» WHAT TO WORK ON
For the records that follow, restate each one word for word and leave the images behind.

*** Begin section ***

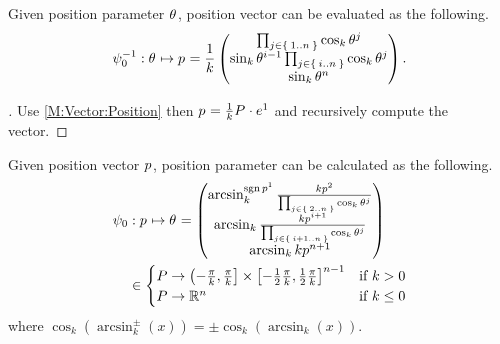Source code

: \documentclass[stu, babel, american, biblatex, a4paper, leqno, draftall]{apa7}
\begin{document}
\begin{lemma}\label{M:Vector:Value}
    Given position parameter $\tensor{\theta}{}$, position vector can be evaluated as the following.
    \begin{equation*}
        \psi_0^{-1}: \tensor{\theta}{} \mapsto \tensor{p}{}
        = \frac{1}{k}
        \begin{pmatrix}
            \prod_{j\in\Set{1..n}}{\cos_k{\tensor{\theta}{^j}}}                                \\
            \sin_k{\tensor{\theta}{^{i-1}}}\prod_{j\in\Set{i..n}}{\cos_k{\tensor{\theta}{^j}}} \\
            \sin_k{{\tensor{\theta}{^n}}}                                                      \\
        \end{pmatrix}\text{.}
    \end{equation*}
\end{lemma}
\begin{proof}[]
    \skipped

    Use \cref{M:Vector:Position} then $\tensor{p}{}=\frac{1}{k}\tensor{P}{}\cdot\tensor{e}{^1}$ and recursively compute the vector.
\end{proof}
\begin{lemma}\label{PositionParameterValue}
    Given position vector $\tensor{p}{}$, position parameter can be calculated as the following.
    \begin{align*}
        \psi_0
         & : \tensor{p}{} \mapsto \tensor{\theta}{}
        =
        \begin{pmatrix}
            \arcsin_k^{\sign{\tensor{p}{^1}}}{\frac{k\tensor{p}{^2}}{\prod_{j\in\Set{2..n}}{\cos_k{\tensor{\theta}{^j}}}}} \\
            \arcsin_k{\frac{k\tensor{p}{^{i+1}}}{\prod_{j\in\Set{i+1..n}}{\cos_k{\tensor{\theta}{^j}}}}}                   \\
            \arcsin_k{k\tensor{p}{^{n+1}}}                                                                                 \\
        \end{pmatrix}                  \\
         & \in
        \begin{cases}
            P \to \left(-\frac{\pi}{k}, \frac{\pi}{k}\right]\times\left[-\frac{1}{2}\frac{\pi}{k}, \frac{1}{2}\frac{\pi}{k}\right]^{n-1} & \text{if $k>0$}   \\
            P \to \R^{n}                                                                                                              & \text{if $k\le0$} \\
        \end{cases}
    \end{align*}
    where $\cos_k\left(\arcsin_k^{\pm}\left(x\right)\right) = \pm \cos_k\left(\arcsin_k\left(x\right)\right)$.
\end{lemma}
\end{document}
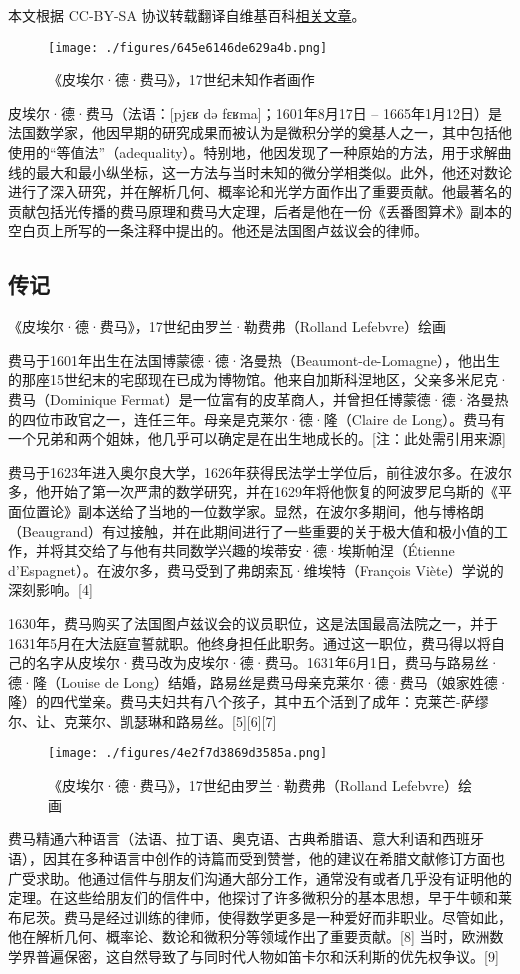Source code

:
本文根据 CC-BY-SA 协议转载翻译自维基百科\href{https://en.wikipedia.org/wiki/Pierre_de_Fermat}{相关文章}。

\begin{figure}[ht]
\centering
\texttt{[image: ./figures/645e6146de629a4b.png]}
\caption{《皮埃尔·德·费马》，17世纪未知作者画作} \label{fig_Pierre_1}
\end{figure}
皮埃尔·德·费马（法语：[pjɛʁ də fɛʁma]；1601年8月17日 – 1665年1月12日）是法国数学家，他因早期的研究成果而被认为是微积分学的奠基人之一，其中包括他使用的“等值法”（adequality）。特别地，他因发现了一种原始的方法，用于求解曲线的最大和最小纵坐标，这一方法与当时未知的微分学相类似。此外，他还对数论进行了深入研究，并在解析几何、概率论和光学方面作出了重要贡献。他最著名的贡献包括光传播的费马原理和费马大定理，后者是他在一份《丢番图算术》副本的空白页上所写的一条注释中提出的。他还是法国图卢兹议会的律师。
\subsection{传记}
《皮埃尔·德·费马》，17世纪由罗兰·勒费弗（Rolland Lefebvre）绘画

费马于1601年出生在法国博蒙德·德·洛曼热（Beaumont-de-Lomagne），他出生的那座15世纪末的宅邸现在已成为博物馆。他来自加斯科涅地区，父亲多米尼克·费马（Dominique Fermat）是一位富有的皮革商人，并曾担任博蒙德·德·洛曼热的四位市政官之一，连任三年。母亲是克莱尔·德·隆（Claire de Long）。费马有一个兄弟和两个姐妹，他几乎可以确定是在出生地成长的。[注：此处需引用来源]

费马于1623年进入奥尔良大学，1626年获得民法学士学位后，前往波尔多。在波尔多，他开始了第一次严肃的数学研究，并在1629年将他恢复的阿波罗尼乌斯的《平面位置论》副本送给了当地的一位数学家。显然，在波尔多期间，他与博格朗（Beaugrand）有过接触，并在此期间进行了一些重要的关于极大值和极小值的工作，并将其交给了与他有共同数学兴趣的埃蒂安·德·埃斯帕涅（Étienne d'Espagnet）。在波尔多，费马受到了弗朗索瓦·维埃特（François Viète）学说的深刻影响。[4]

1630年，费马购买了法国图卢兹议会的议员职位，这是法国最高法院之一，并于1631年5月在大法庭宣誓就职。他终身担任此职务。通过这一职位，费马得以将自己的名字从皮埃尔·费马改为皮埃尔·德·费马。1631年6月1日，费马与路易丝·德·隆（Louise de Long）结婚，路易丝是费马母亲克莱尔·德·费马（娘家姓德·隆）的四代堂亲。费马夫妇共有八个孩子，其中五个活到了成年：克莱芒-萨缪尔、让、克莱尔、凯瑟琳和路易丝。[5][6][7]
\begin{figure}[ht]
\centering
\texttt{[image: ./figures/4e2f7d3869d3585a.png]}
\caption{《皮埃尔·德·费马》，17世纪由罗兰·勒费弗（Rolland Lefebvre）绘画} \label{fig_Pierre_2}
\end{figure}
费马精通六种语言（法语、拉丁语、奥克语、古典希腊语、意大利语和西班牙语），因其在多种语言中创作的诗篇而受到赞誉，他的建议在希腊文献修订方面也广受求助。他通过信件与朋友们沟通大部分工作，通常没有或者几乎没有证明他的定理。在这些给朋友们的信件中，他探讨了许多微积分的基本思想，早于牛顿和莱布尼茨。费马是经过训练的律师，使得数学更多是一种爱好而非职业。尽管如此，他在解析几何、概率论、数论和微积分等领域作出了重要贡献。[8] 当时，欧洲数学界普遍保密，这自然导致了与同时代人物如笛卡尔和沃利斯的优先权争议。[9]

*** End section ***

» YOUR RESPONSE
Source code

: \documentclass[stu, babel, american, biblatex, a4paper, leqno, draftall]{apa7}
\begin{document}
\begin{lemma}\label{M:Vector:Value}
    Given position parameter $\tensor{\theta}{}$, position vector can be evaluated as the following.
    \begin{equation*}
        \psi_0^{-1}: \tensor{\theta}{} \mapsto \tensor{p}{}
        = \frac{1}{k}
        \begin{pmatrix}
            \prod_{j\in\Set{1..n}}{\cos_k{\tensor{\theta}{^j}}}                                \\
            \sin_k{\tensor{\theta}{^{i-1}}}\prod_{j\in\Set{i..n}}{\cos_k{\tensor{\theta}{^j}}} \\
            \sin_k{{\tensor{\theta}{^n}}}                                                      \\
        \end{pmatrix}\text{.}
    \end{equation*}
\end{lemma}
\begin{proof}[]
    \skipped

    Use \cref{M:Vector:Position} then $\tensor{p}{}=\frac{1}{k}\tensor{P}{}\cdot\tensor{e}{^1}$ and recursively compute the vector.
\end{proof}
\begin{lemma}\label{PositionParameterValue}
    Given position vector $\tensor{p}{}$, position parameter can be calculated as the following.
    \begin{align*}
        \psi_0
         & : \tensor{p}{} \mapsto \tensor{\theta}{}
        =
        \begin{pmatrix}
            \arcsin_k^{\sign{\tensor{p}{^1}}}{\frac{k\tensor{p}{^2}}{\prod_{j\in\Set{2..n}}{\cos_k{\tensor{\theta}{^j}}}}} \\
            \arcsin_k{\frac{k\tensor{p}{^{i+1}}}{\prod_{j\in\Set{i+1..n}}{\cos_k{\tensor{\theta}{^j}}}}}                   \\
            \arcsin_k{k\tensor{p}{^{n+1}}}                                                                                 \\
        \end{pmatrix}                  \\
         & \in
        \begin{cases}
            P \to \left(-\frac{\pi}{k}, \frac{\pi}{k}\right]\times\left[-\frac{1}{2}\frac{\pi}{k}, \frac{1}{2}\frac{\pi}{k}\right]^{n-1} & \text{if $k>0$}   \\
            P \to \R^{n}                                                                                                              & \text{if $k\le0$} \\
        \end{cases}
    \end{align*}
    where $\cos_k\left(\arcsin_k^{\pm}\left(x\right)\right) = \pm \cos_k\left(\arcsin_k\left(x\right)\right)$.
\end{lemma}
\end{document}
Source code

:
本文根据 CC-BY-SA 协议转载翻译自维基百科\href{https://en.wikipedia.org/wiki/Pierre_de_Fermat}{相关文章}。

\begin{figure}[ht]
\centering
\texttt{[image: ./figures/645e6146de629a4b.png]}
\caption{《皮埃尔·德·费马》，17世纪未知作者画作} \label{fig_Pierre_1}
\end{figure}
皮埃尔·德·费马（法语：[pjɛʁ də fɛʁma]；1601年8月17日 – 1665年1月12日）是法国数学家，他因早期的研究成果而被认为是微积分学的奠基人之一，其中包括他使用的“等值法”（adequality）。特别地，他因发现了一种原始的方法，用于求解曲线的最大和最小纵坐标，这一方法与当时未知的微分学相类似。此外，他还对数论进行了深入研究，并在解析几何、概率论和光学方面作出了重要贡献。他最著名的贡献包括光传播的费马原理和费马大定理，后者是他在一份《丢番图算术》副本的空白页上所写的一条注释中提出的。他还是法国图卢兹议会的律师。
\subsection{传记}
《皮埃尔·德·费马》，17世纪由罗兰·勒费弗（Rolland Lefebvre）绘画

费马于1601年出生在法国博蒙德·德·洛曼热（Beaumont-de-Lomagne），他出生的那座15世纪末的宅邸现在已成为博物馆。他来自加斯科涅地区，父亲多米尼克·费马（Dominique Fermat）是一位富有的皮革商人，并曾担任博蒙德·德·洛曼热的四位市政官之一，连任三年。母亲是克莱尔·德·隆（Claire de Long）。费马有一个兄弟和两个姐妹，他几乎可以确定是在出生地成长的。[注：此处需引用来源]

费马于1623年进入奥尔良大学，1626年获得民法学士学位后，前往波尔多。在波尔多，他开始了第一次严肃的数学研究，并在1629年将他恢复的阿波罗尼乌斯的《平面位置论》副本送给了当地的一位数学家。显然，在波尔多期间，他与博格朗（Beaugrand）有过接触，并在此期间进行了一些重要的关于极大值和极小值的工作，并将其交给了与他有共同数学兴趣的埃蒂安·德·埃斯帕涅（Étienne d'Espagnet）。在波尔多，费马受到了弗朗索瓦·维埃特（François Viète）学说的深刻影响。[4]

1630年，费马购买了法国图卢兹议会的议员职位，这是法国最高法院之一，并于1631年5月在大法庭宣誓就职。他终身担任此职务。通过这一职位，费马得以将自己的名字从皮埃尔·费马改为皮埃尔·德·费马。1631年6月1日，费马与路易丝·德·隆（Louise de Long）结婚，路易丝是费马母亲克莱尔·德·费马（娘家姓德·隆）的四代堂亲。费马夫妇共有八个孩子，其中五个活到了成年：克莱芒-萨缪尔、让、克莱尔、凯瑟琳和路易丝。[5][6][7]
\begin{figure}[ht]
\centering
\texttt{[image: ./figures/4e2f7d3869d3585a.png]}
\caption{《皮埃尔·德·费马》，17世纪由罗兰·勒费弗（Rolland Lefebvre）绘画} \label{fig_Pierre_2}
\end{figure}
费马精通六种语言（法语、拉丁语、奥克语、古典希腊语、意大利语和西班牙语），因其在多种语言中创作的诗篇而受到赞誉，他的建议在希腊文献修订方面也广受求助。他通过信件与朋友们沟通大部分工作，通常没有或者几乎没有证明他的定理。在这些给朋友们的信件中，他探讨了许多微积分的基本思想，早于牛顿和莱布尼茨。费马是经过训练的律师，使得数学更多是一种爱好而非职业。尽管如此，他在解析几何、概率论、数论和微积分等领域作出了重要贡献。[8] 当时，欧洲数学界普遍保密，这自然导致了与同时代人物如笛卡尔和沃利斯的优先权争议。[9]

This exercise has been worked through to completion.